=== Begin Enclosure ===

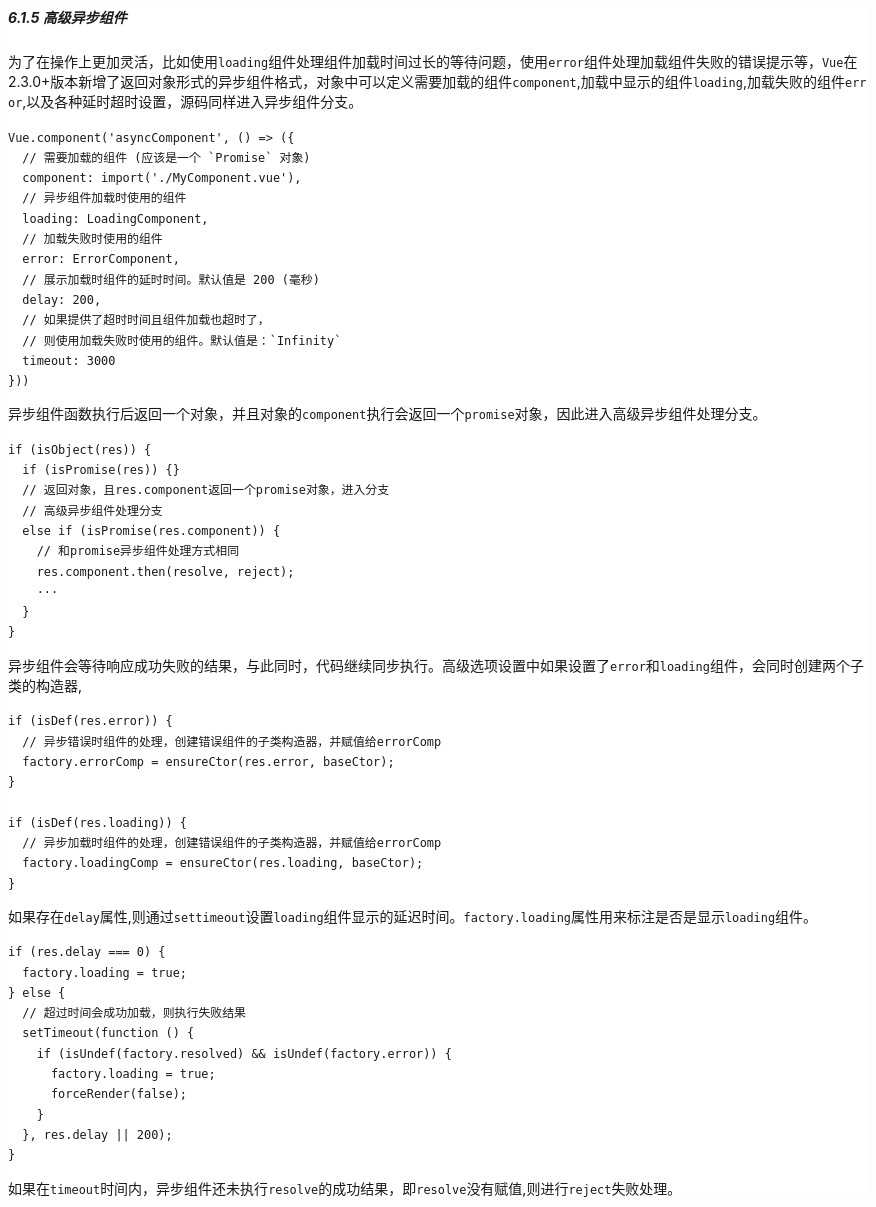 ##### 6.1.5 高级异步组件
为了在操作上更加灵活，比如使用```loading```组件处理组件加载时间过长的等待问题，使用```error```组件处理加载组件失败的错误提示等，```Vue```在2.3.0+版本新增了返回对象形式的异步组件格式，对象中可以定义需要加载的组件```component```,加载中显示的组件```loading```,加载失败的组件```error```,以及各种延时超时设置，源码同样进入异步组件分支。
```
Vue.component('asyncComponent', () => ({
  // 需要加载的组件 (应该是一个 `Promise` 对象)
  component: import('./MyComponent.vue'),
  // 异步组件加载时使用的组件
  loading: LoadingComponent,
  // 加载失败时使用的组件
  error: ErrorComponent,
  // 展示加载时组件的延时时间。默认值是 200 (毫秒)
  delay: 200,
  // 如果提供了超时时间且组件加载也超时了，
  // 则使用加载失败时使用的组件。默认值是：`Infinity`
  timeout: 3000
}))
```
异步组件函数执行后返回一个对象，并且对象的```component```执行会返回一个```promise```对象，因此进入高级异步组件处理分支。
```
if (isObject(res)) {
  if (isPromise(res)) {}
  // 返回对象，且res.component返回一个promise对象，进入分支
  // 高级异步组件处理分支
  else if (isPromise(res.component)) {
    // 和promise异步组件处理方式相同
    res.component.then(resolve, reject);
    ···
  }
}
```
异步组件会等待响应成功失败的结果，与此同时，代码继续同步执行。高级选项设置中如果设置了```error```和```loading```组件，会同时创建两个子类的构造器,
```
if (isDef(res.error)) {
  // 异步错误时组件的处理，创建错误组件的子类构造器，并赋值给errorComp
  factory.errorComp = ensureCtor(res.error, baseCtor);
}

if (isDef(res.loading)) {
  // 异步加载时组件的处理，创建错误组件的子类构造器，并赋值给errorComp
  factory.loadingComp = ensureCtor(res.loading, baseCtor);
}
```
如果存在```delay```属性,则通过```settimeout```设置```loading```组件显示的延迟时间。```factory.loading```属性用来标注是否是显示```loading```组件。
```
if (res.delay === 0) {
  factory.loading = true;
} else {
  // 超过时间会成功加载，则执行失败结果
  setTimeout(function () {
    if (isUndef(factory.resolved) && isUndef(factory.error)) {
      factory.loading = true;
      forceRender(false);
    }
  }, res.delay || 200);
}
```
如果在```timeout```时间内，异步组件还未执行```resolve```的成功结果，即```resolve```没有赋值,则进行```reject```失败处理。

=== End Enclosure ===

Exercise objective:
Using the data above, write out every line exactly, leaving the images behind.

Result:
 ##### 6.1.5 高级异步组件
为了在操作上更加灵活，比如使用```loading```组件处理组件加载时间过长的等待问题，使用```error```组件处理加载组件失败的错误提示等，```Vue```在2.3.0+版本新增了返回对象形式的异步组件格式，对象中可以定义需要加载的组件```component```,加载中显示的组件```loading```,加载失败的组件```error```,以及各种延时超时设置，源码同样进入异步组件分支。
```
Vue.component('asyncComponent', () => ({
  // 需要加载的组件 (应该是一个 `Promise` 对象)
  component: import('./MyComponent.vue'),
  // 异步组件加载时使用的组件
  loading: LoadingComponent,
  // 加载失败时使用的组件
  error: ErrorComponent,
  // 展示加载时组件的延时时间。默认值是 200 (毫秒)
  delay: 200,
  // 如果提供了超时时间且组件加载也超时了，
  // 则使用加载失败时使用的组件。默认值是：`Infinity`
  timeout: 3000
}))
```
异步组件函数执行后返回一个对象，并且对象的```component```执行会返回一个```promise```对象，因此进入高级异步组件处理分支。
```
if (isObject(res)) {
  if (isPromise(res)) {}
  // 返回对象，且res.component返回一个promise对象，进入分支
  // 高级异步组件处理分支
  else if (isPromise(res.component)) {
    // 和promise异步组件处理方式相同
    res.component.then(resolve, reject);
    ···
  }
}
```
异步组件会等待响应成功失败的结果，与此同时，代码继续同步执行。高级选项设置中如果设置了```error```和```loading```组件，会同时创建两个子类的构造器,
```
if (isDef(res.error)) {
  // 异步错误时组件的处理，创建错误组件的子类构造器，并赋值给errorComp
  factory.errorComp = ensureCtor(res.error, baseCtor);
}

if (isDef(res.loading)) {
  // 异步加载时组件的处理，创建错误组件的子类构造器，并赋值给errorComp
  factory.loadingComp = ensureCtor(res.loading, baseCtor);
}
```
如果存在```delay```属性,则通过```settimeout```设置```loading```组件显示的延迟时间。```factory.loading```属性用来标注是否是显示```loading```组件。
```
if (res.delay === 0) {
  factory.loading = true;
} else {
  // 超过时间会成功加载，则执行失败结果
  setTimeout(function () {
    if (isUndef(factory.resolved) && isUndef(factory.error)) {
      factory.loading = true;
      forceRender(false);
    }
  }, res.delay || 200);
}
```
如果在```timeout```时间内，异步组件还未执行```resolve```的成功结果，即```resolve```没有赋值,则进行```reject```失败处理。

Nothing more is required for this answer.